Наступившим утром, в 9 часов, мэр, шерифы и богатые горожане, явились на рыночную площадь и вошли в здание городского совета. Затем туда пришли те, кто были на конференции в Арлебеке. Последними пришли Пьер дю Буа и Филипп ван Артевельде, которых сопровождала добрая свита, состоящая из их приверженцев. Когда все они собрались и расселись - каждый, кто хотел, садился, то они обнаружили, что нет сеньора де Арзеля. Они послали за ним, но тот извинился, сказав, что не смог придти из-за нездоровья. «Приступим, - вскричал Пьер дю Буа, - я буду отвечать за него, и нас вполне достаточно. Давайте заслушаем тех сударей, что приехали с конференции в Арлебеке».

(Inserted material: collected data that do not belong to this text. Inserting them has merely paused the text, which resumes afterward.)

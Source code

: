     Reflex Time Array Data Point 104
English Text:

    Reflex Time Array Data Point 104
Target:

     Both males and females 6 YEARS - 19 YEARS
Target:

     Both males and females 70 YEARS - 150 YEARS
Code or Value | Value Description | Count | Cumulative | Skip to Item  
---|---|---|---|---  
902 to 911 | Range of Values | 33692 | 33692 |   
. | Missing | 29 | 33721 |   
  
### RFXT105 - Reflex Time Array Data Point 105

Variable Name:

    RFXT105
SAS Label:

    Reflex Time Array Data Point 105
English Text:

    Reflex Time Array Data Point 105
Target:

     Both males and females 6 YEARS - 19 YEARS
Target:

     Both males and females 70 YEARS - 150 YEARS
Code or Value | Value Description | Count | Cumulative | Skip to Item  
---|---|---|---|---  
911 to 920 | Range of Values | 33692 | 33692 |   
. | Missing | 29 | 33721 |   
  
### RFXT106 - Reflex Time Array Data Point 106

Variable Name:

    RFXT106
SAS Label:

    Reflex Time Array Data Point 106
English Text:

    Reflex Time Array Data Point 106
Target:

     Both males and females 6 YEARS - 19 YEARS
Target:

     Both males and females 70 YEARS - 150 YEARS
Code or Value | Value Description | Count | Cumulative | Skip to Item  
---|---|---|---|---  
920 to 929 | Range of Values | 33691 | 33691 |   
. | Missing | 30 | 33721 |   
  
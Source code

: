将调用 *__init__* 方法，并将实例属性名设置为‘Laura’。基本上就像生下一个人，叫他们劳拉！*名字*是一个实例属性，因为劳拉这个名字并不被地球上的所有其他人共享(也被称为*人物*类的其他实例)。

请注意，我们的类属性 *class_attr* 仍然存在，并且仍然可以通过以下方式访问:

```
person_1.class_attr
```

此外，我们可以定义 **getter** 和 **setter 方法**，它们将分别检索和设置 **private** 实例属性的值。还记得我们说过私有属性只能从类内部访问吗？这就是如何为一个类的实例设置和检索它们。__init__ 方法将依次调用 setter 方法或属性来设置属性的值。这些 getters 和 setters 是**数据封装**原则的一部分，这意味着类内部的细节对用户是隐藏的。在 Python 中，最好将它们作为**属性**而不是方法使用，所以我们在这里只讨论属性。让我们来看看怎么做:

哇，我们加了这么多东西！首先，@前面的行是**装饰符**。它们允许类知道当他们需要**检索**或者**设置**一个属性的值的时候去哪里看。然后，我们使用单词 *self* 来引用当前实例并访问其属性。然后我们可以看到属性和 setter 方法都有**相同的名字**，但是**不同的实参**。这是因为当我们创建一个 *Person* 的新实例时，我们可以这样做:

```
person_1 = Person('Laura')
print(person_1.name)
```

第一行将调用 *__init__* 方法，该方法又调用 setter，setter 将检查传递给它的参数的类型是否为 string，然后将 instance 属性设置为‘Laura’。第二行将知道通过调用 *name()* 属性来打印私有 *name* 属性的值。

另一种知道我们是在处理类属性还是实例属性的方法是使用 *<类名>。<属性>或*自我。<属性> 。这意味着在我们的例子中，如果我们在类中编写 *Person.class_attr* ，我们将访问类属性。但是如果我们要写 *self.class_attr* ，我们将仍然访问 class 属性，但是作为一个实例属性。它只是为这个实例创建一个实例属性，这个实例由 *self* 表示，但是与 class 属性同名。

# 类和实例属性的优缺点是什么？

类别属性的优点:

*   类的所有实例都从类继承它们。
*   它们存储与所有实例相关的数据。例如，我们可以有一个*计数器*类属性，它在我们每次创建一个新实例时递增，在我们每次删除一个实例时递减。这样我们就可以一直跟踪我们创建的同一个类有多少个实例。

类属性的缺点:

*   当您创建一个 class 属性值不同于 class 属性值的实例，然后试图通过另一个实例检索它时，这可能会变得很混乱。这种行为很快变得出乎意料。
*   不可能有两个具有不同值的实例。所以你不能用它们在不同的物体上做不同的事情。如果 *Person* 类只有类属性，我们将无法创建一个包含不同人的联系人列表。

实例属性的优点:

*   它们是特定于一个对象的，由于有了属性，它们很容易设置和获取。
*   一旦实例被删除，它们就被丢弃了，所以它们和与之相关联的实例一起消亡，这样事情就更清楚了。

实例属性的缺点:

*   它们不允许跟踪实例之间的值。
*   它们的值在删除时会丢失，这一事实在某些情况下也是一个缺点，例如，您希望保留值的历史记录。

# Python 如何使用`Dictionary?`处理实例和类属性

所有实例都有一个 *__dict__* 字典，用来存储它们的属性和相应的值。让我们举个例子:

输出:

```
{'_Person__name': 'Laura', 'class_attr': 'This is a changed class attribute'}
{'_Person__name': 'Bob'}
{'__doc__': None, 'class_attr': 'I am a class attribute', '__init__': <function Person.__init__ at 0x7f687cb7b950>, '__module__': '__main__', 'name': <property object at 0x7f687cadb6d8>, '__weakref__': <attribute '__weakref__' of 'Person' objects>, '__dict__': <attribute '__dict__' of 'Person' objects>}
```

На это поднялись Гизельерт Гент и Симон Бет, так как именно они были главными делегатами, и один из них стал говорить так: «Судари гентские, мы присутствовали на конференции в Арлебеке, и мы много работали и трудились вместе с добрыми людьми из Брабанта, Льежа и Эно с тем, чтобы примирить наши споры с нашим сеньором графом. Однако, по просьбе герцога и герцогини Брабантских, которые прислали туда своих советников, а также по просьбе герцога Альберта, добрый город Гент может находиться в мире с графом при условии, что две сотни воинов, чьи имена он письменно сообщит сюда в течение 15 дней, сдадутся ему и будут заключены в тюрьму в замке Лилля, полностью отдавшись на его волю. Он настолько благороден и великодушен, что проявит к ним свое милосердие и даст им прощение». При этих словах Пьер дю Буа вышел вперед и сказал: «Гизельберт, как вы посмели заключить такое соглашение, по которому двести воинов отдаются во вражескую тюрьму? Гент воистину будет обесчещен, и для него будет лучше совсем погибнуть, нежели закончить войну таким позором. Мы сами хорошо знаем и понимаем, что ни ты, ни Симон Бет не будете в числе этих двух сотен. Вы сделали свой выбор, но мы, ради самих себя, вырежем и перекроим его. Идем, Филипп, на этих изменников, что хотят предать и опозорить город Гент».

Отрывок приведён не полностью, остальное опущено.